▸ **PROBLEM DETAILS**:
The required output is the full listing below, reproduced word for word.

+++++

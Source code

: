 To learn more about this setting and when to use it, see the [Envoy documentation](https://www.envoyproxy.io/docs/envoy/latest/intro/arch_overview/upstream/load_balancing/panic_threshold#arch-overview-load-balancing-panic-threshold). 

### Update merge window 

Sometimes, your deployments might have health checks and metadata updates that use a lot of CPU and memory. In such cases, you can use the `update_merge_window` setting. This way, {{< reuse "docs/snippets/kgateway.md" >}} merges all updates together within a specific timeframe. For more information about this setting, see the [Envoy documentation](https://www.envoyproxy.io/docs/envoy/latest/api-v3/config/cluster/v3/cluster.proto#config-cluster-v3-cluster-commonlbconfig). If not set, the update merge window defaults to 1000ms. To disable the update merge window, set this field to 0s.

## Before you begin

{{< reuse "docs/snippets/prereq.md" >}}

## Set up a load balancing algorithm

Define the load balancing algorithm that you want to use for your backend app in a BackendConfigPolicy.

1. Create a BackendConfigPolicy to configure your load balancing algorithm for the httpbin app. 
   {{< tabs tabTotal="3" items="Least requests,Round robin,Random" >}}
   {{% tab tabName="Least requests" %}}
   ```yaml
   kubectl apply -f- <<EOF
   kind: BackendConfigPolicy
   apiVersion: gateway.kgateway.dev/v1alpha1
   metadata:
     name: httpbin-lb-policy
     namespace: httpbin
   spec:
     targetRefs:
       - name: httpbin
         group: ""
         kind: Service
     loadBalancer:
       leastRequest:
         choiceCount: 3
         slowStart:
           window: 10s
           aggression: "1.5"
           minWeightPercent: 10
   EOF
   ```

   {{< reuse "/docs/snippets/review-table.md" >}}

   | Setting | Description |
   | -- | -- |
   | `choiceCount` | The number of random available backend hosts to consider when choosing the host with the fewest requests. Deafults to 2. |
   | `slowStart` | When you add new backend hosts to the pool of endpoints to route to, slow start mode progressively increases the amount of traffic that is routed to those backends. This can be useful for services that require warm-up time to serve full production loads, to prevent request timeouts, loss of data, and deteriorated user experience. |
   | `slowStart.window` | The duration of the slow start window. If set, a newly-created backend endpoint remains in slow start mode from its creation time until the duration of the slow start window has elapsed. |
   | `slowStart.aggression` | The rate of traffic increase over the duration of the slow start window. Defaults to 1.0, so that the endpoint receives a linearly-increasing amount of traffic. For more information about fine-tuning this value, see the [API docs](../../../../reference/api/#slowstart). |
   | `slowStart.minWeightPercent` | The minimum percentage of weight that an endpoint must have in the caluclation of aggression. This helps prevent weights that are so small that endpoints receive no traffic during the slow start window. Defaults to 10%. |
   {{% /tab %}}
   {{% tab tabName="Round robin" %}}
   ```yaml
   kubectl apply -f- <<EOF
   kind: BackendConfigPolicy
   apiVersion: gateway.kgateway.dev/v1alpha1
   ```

+++++

▸ **TASK RESPONSE**:
Source code

: To learn more about this setting and when to use it, see the [Envoy documentation](https://www.envoyproxy.io/docs/envoy/latest/intro/arch_overview/upstream/load_balancing/panic_threshold#arch-overview-load-balancing-panic-threshold). 

### Update merge window 

Sometimes, your deployments might have health checks and metadata updates that use a lot of CPU and memory. In such cases, you can use the `update_merge_window` setting. This way, {{< reuse "docs/snippets/kgateway.md" >}} merges all updates together within a specific timeframe. For more information about this setting, see the [Envoy documentation](https://www.envoyproxy.io/docs/envoy/latest/api-v3/config/cluster/v3/cluster.proto#config-cluster-v3-cluster-commonlbconfig). If not set, the update merge window defaults to 1000ms. To disable the update merge window, set this field to 0s.

## Before you begin

{{< reuse "docs/snippets/prereq.md" >}}

## Set up a load balancing algorithm

Define the load balancing algorithm that you want to use for your backend app in a BackendConfigPolicy.

1. Create a BackendConfigPolicy to configure your load balancing algorithm for the httpbin app. 
   {{< tabs tabTotal="3" items="Least requests,Round robin,Random" >}}
   {{% tab tabName="Least requests" %}}
   ```yaml
   kubectl apply -f- <<EOF
   kind: BackendConfigPolicy
   apiVersion: gateway.kgateway.dev/v1alpha1
   metadata:
     name: httpbin-lb-policy
     namespace: httpbin
   spec:
     targetRefs:
       - name: httpbin
         group: ""
         kind: Service
     loadBalancer:
       leastRequest:
         choiceCount: 3
         slowStart:
           window: 10s
           aggression: "1.5"
           minWeightPercent: 10
   EOF
   ```

   {{< reuse "/docs/snippets/review-table.md" >}}

   | Setting | Description |
   | -- | -- |
   | `choiceCount` | The number of random available backend hosts to consider when choosing the host with the fewest requests. Deafults to 2. |
   | `slowStart` | When you add new backend hosts to the pool of endpoints to route to, slow start mode progressively increases the amount of traffic that is routed to those backends. This can be useful for services that require warm-up time to serve full production loads, to prevent request timeouts, loss of data, and deteriorated user experience. |
   | `slowStart.window` | The duration of the slow start window. If set, a newly-created backend endpoint remains in slow start mode from its creation time until the duration of the slow start window has elapsed. |
   | `slowStart.aggression` | The rate of traffic increase over the duration of the slow start window. Defaults to 1.0, so that the endpoint receives a linearly-increasing amount of traffic. For more information about fine-tuning this value, see the [API docs](../../../../reference/api/#slowstart). |
   | `slowStart.minWeightPercent` | The minimum percentage of weight that an endpoint must have in the caluclation of aggression. This helps prevent weights that are so small that endpoints receive no traffic during the slow start window. Defaults to 10%. |
   {{% /tab %}}
   {{% tab tabName="Round robin" %}}
   ```yaml
   kubectl apply -f- <<EOF
   kind: BackendConfigPolicy
   apiVersion: gateway.kgateway.dev/v1alpha1
   ```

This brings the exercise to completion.